Diante da suspensão dos estudos presenciais, devido à pandemia da Covid-19, a Secretaria Municipal de Educação (SME) de Goiânia atentou-se também para a inclusão de alunos com Necessidades Educacionais Especiais (NEE). Os profissionais que atuam com os educandos receberam orientações específicas para o ano de 2021.

Para garantir o trabalho pedagógico com esses educandos e suas famílias, o acompanhamento é realizado virtualmente pelos professores de Atendimento Educacional Especializado (AEE), intérpretes de libras e professores do ensino especial. A comunicação remota é feita por meio de aplicativos como Google Meet, Zoom ou pelo WhatsApp.

Simony Jacob da Silva, diretora do Cmai Brasil di Ramos Caiado, destaca que os alunos possuem diversas necessidades. “Temos alunos autistas, surdos, com síndrome de down, deficiência intelectual, deficiências múltiplas, entre outros. Por conta dessas especificidades, o atendimento é na maioria das vezes individual e semanal”.

A comunicação dos professores de AEE também é feita quinzenalmente com os professores dessas crianças que atuam no ensino regular. “O trabalho do Cmai é paralelo, mas é desenvolvido em conexão com a escola e complementa a aprendizagem. E quem não tem acesso às tecnologias, pode buscar as atividades no Cmai”, completa Simony.

No Cmai Maria Thomé Neto, a diretora Dinamar Aparecida de Oliveira Barbosa ressalta a dedicação dos 24 educadores lotados na instituição. “Todos estão entusiasmados e buscam atender os alunos da melhor forma possível. Encaixamos nos horários que as famílias podem, até mesmo no período noturno. Não podemos dificultar o processo e utilizamos os recursos tecnológicos possíveis”, afirma.

Unidades de atendimento

Os alunos com NEE são atendidos em 33 salas de recursos multifuncionais, dois Centros Municipais de Apoio à Inclusão (Cmai), além das instituições conveniadas de ensino especial Associação Pestalozzi Renascer, Centro de Orientação, Reabilitação e Assistência ao Encefalopata (Corae) e Associação de Pais e Amigos dos Excepcionais (APAE) Helena Antipoffi.
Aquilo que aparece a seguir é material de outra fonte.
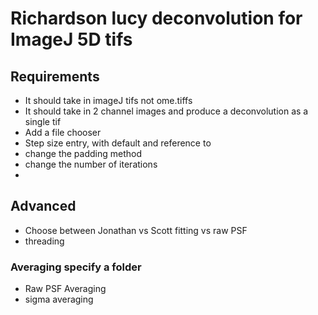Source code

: # Richardson lucy deconvolution for ImageJ 5D tifs

## Requirements
- It should take in imageJ tifs not ome.tiffs
- It should take in 2 channel images and produce a deconvolution as a single tif
- Add a file chooser
- Step size entry, with default and reference to
- change the padding method
- change the number of iterations
- 
  
## Advanced
- Choose between Jonathan vs Scott fitting vs raw PSF
- threading

### Averaging specify a folder
- Raw PSF Averaging
- sigma averaging

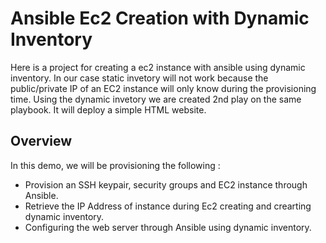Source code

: # Ansible Ec2 Creation with Dynamic Inventory

Here is a project for creating a ec2 instance with ansible using dynamic inventory. In our case static invetory will not work because the public/private IP of an EC2 instance will only know during the provisioning time. Using the dynamic invetory we are created 2nd play on the same playbook. It will deploy a simple HTML website.

## Overview

In this demo, we will be provisioning the following :

- Provision an SSH keypair, security groups and EC2 instance through Ansible.
- Retrieve the IP Address of instance during Ec2 creating and crearting dynamic inventory.
- Configuring the web server through Ansible using dynamic inventory.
No contexto de distanciamento social, a SME estabeleceu que sejam feitos com a criança um ou dois atendimentos por semana, com duração de até 50 minutos. Quando o educando não consegue permanecer em frente à tela do computador, celular ou tecnologia utilizada, os pais recebem orientação de como realizar as atividades em casa com os filhos. Quando a família não possui acesso virtual, as atividades propostas são confeccionadas e ficam disponíveis para buscar na instituição.